New leaves so mistily winged and small
They seem to spray from a waterfall;
Water cascading headlong to stop
Midway down on its breathless drop.
New leaves so sudden-green they scorch
The somber sky with a fiery torch;
New willow leaves….new dreams again;
New high resolves in the hearts of men.
–Ethel Romig Fuller, Kitchen Sonnets
“It was winter when I first saw Call Lucas, though I’d seen him, sure, before. Ours was more a sudden notice, like a secret thought grown big, then bigger, till you blurt it out and nearly jump inside your skin to hear it said. He was milking Boss, his flat man-rump on a T-bar stool, knees higher, spraddle-legged, shouldered into Boss’s flank, arm hoist round her leg to hobble her, neck craned sideways, looking up at nothing, at the pigeons in the rafters, then at me; at me, at Mackie Spoon, eighteen, come in to gather eggs….

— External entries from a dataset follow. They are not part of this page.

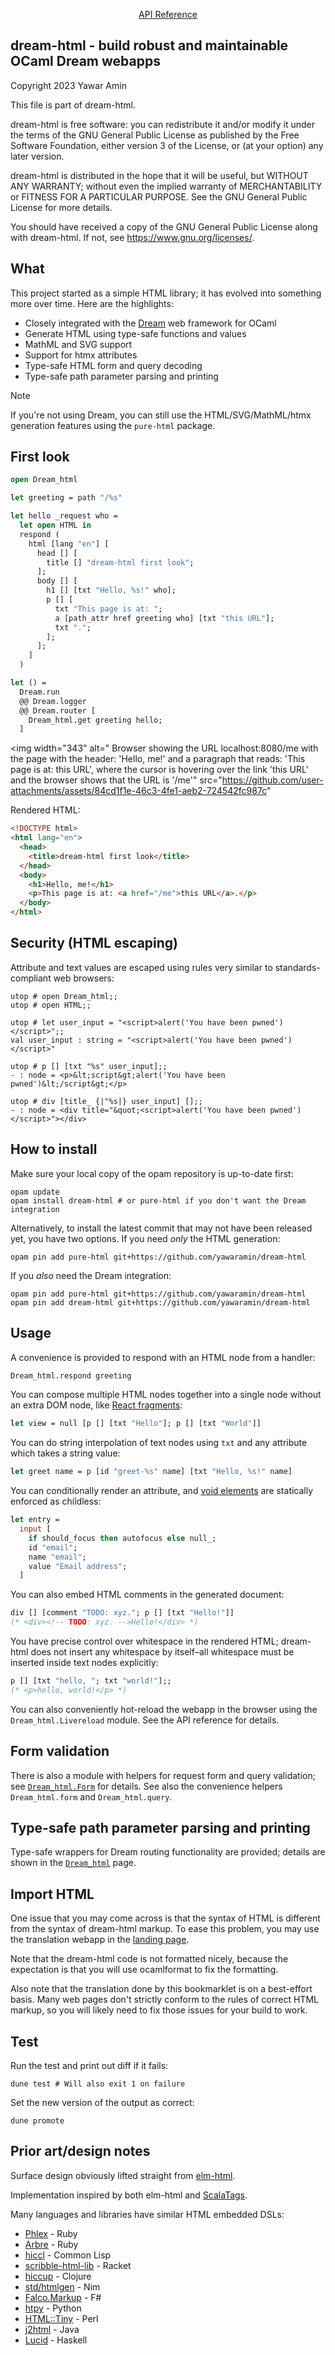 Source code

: <p align="center">
  <a href="https://yawaramin.github.io/dream-html/dream-html/Dream_html/">API Reference</a>
</p>

## dream-html - build robust and maintainable OCaml Dream webapps

Copyright 2023 Yawar Amin

This file is part of dream-html.

dream-html is free software: you can redistribute it and/or modify it under
the terms of the GNU General Public License as published by the Free Software
Foundation, either version 3 of the License, or (at your option) any later
version.

dream-html is distributed in the hope that it will be useful, but WITHOUT
ANY WARRANTY; without even the implied warranty of MERCHANTABILITY or FITNESS
FOR A PARTICULAR PURPOSE. See the GNU General Public License for more details.

You should have received a copy of the GNU General Public License along with
dream-html. If not, see <https://www.gnu.org/licenses/>.

## What

This project started as a simple HTML library; it has evolved into something more
over time. Here are the highlights:

- Closely integrated with the [Dream](https://aantron.github.io/dream/) web
  framework for OCaml
- Generate HTML using type-safe functions and values
- MathML and SVG support
- Support for htmx attributes
- Type-safe HTML form and query decoding
- Type-safe path parameter parsing and printing

> [!NOTE]
> If you're not using Dream, you can still use the HTML/SVG/MathML/htmx
> generation features using the `pure-html` package.

## First look

```ocaml
open Dream_html

let greeting = path "/%s"

let hello _request who =
  let open HTML in
  respond (
    html [lang "en"] [
      head [] [
        title [] "dream-html first look";
      ];
      body [] [
        h1 [] [txt "Hello, %s!" who];
        p [] [
          txt "This page is at: ";
          a [path_attr href greeting who] [txt "this URL"];
          txt ".";
        ];
      ];
    ]
  )

let () =
  Dream.run
  @@ Dream.logger
  @@ Dream.router [
    Dream_html.get greeting hello;
  ]
```

<img
  width="343"
  alt="
    Browser showing the URL localhost:8080/me with the page with the header:
    'Hello, me!' and a paragraph that reads: 'This page is at: this URL', where
    the cursor is hovering over the link 'this URL' and the browser shows that
    the URL is '/me'"
  src="https://github.com/user-attachments/assets/84cd1f1e-46c3-4fe1-aeb2-724542fc987c"
>

Rendered HTML:

```html
<!DOCTYPE html>
<html lang="en">
  <head>
    <title>dream-html first look</title>
  </head>
  <body>
    <h1>Hello, me!</h1>
    <p>This page is at: <a href="/me">this URL</a>.</p>
  </body>
</html>
```

## Security (HTML escaping)

Attribute and text values are escaped using rules very similar to standards-
compliant web browsers:

```
utop # open Dream_html;;
utop # open HTML;;

utop # let user_input = "<script>alert('You have been pwned')</script>";;
val user_input : string = "<script>alert('You have been pwned')</script>"

utop # p [] [txt "%s" user_input];;
- : node = <p>&lt;script&gt;alert('You have been pwned')&lt;/script&gt;</p>

utop # div [title_ {|"%s|} user_input] [];;
- : node = <div title="&quot;<script>alert('You have been pwned')</script>"></div>
```

## How to install

Make sure your local copy of the opam repository is up-to-date first:

```
opam update
opam install dream-html # or pure-html if you don't want the Dream integration
```

Alternatively, to install the latest commit that may not have been released yet,
you have two options. If you need _only_ the HTML generation:

```
opam pin add pure-html git+https://github.com/yawaramin/dream-html
```

If you _also_ need the Dream integration:

```
opam pin add pure-html git+https://github.com/yawaramin/dream-html
opam pin add dream-html git+https://github.com/yawaramin/dream-html
```

## Usage

A convenience is provided to respond with an HTML node from a handler:

```ocaml
Dream_html.respond greeting
```

You can compose multiple HTML nodes together into a single node without an extra
DOM node, like [React fragments](https://react.dev/reference/react/Fragment):

```ocaml
let view = null [p [] [txt "Hello"]; p [] [txt "World"]]
```

You can do string interpolation of text nodes using `txt` and any attribute which
takes a string value:

```ocaml
let greet name = p [id "greet-%s" name] [txt "Hello, %s!" name]
```

You can conditionally render an attribute, and
[void elements](https://developer.mozilla.org/en-US/docs/Glossary/Void_element)
are statically enforced as childless:

```ocaml
let entry =
  input [
    if should_focus then autofocus else null_;
    id "email";
    name "email";
    value "Email address";
  ]
```

You can also embed HTML comments in the generated document:

```ocaml
div [] [comment "TODO: xyz."; p [] [txt "Hello!"]]
(* <div><!-- TODO: xyz. -->Hello!</div> *)
```

You have precise control over whitespace in the rendered HTML; dream-html does
not insert any whitespace by itself–all whitespace must be inserted inside text
nodes explicitly:

```ocaml
p [] [txt "hello, "; txt "world!"];;
(* <p>hello, world!</p> *)
```

You can also conveniently hot-reload the webapp in the browser using the
`Dream_html.Livereload` module. See the API reference for details.

## Form validation

There is also a module with helpers for request form and query validation; see
[`Dream_html.Form`](https://yawaramin.github.io/dream-html/dream-html/Dream_html/Form/index.html)
for details. See also the convenience helpers `Dream_html.form` and
`Dream_html.query`.

## Type-safe path parameter parsing and printing

Type-safe wrappers for Dream routing functionality are provided; details are
shown in the
[`Dream_html`](https://yawaramin.github.io/dream-html/dream-html/Dream_html/#type-safe-routing) page.

## Import HTML

One issue that you may come across is that the syntax of HTML is different from
the syntax of dream-html markup. To ease this problem, you may use the
translation webapp in the [landing page](https://yawaramin.github.io/dream-html/).

Note that the dream-html code is not formatted nicely, because the expectation is
that you will use ocamlformat to fix the formatting.

Also note that the translation done by this bookmarklet is on a best-effort
basis. Many web pages don't strictly conform to the rules of correct HTML
markup, so you will likely need to fix those issues for your build to work.

## Test

Run the test and print out diff if it fails:

    dune test # Will also exit 1 on failure

Set the new version of the output as correct:

    dune promote

## Prior art/design notes

Surface design obviously lifted straight from
[elm-html](https://package.elm-lang.org/packages/elm/html/latest/).

Implementation inspired by both elm-html and
[ScalaTags](https://com-lihaoyi.github.io/scalatags/).

Many languages and libraries have similar HTML embedded DSLs:

- [Phlex](https://www.phlex.fun/) - Ruby
- [Arbre](https://activeadmin.github.io/arbre/) - Ruby
- [hiccl](https://github.com/garlic0x1/hiccl) - Common Lisp
- [scribble-html-lib](https://docs.racket-lang.org/scribble-pp/html-html.html) -
  Racket
- [hiccup](https://github.com/weavejester/hiccup) - Clojure
- [std/htmlgen](https://nim-lang.org/docs/htmlgen.html) - Nim
- [Falco.Markup](https://github.com/pimbrouwers/Falco.Markup) - F#
- [htpy](https://htpy.dev/) - Python
- [HTML::Tiny](https://metacpan.org/pod/HTML::Tiny) - Perl
- [j2html](https://j2html.com/) - Java
- [Lucid](https://github.com/chrisdone/lucid) - Haskell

What we did was wrong, though there can be a way of turning something, seeing how what happens after can add up to make it right. It was milking time, five-thirty, warm inside from cattle, from the little things that live in hay to make it give its own green breathing heat. The sun was tabby-orange through the slats, dust and motes around me like I’d walked into a spangled halo, bars of orange slid across me smooth and light as water. I smelled the warm grass smell of hay not cured and dust and cattle, linseed oil and harness leather, swallows’ nests of mud and straw and feathers, mice, the foam of milk from Call’s pail when he set it down and milk lapped into the dirt as he came towards me, unwashed work when he got closer, myself in my wool coat with wet snow melting on the shoulders where it fell upon me from the eaves.”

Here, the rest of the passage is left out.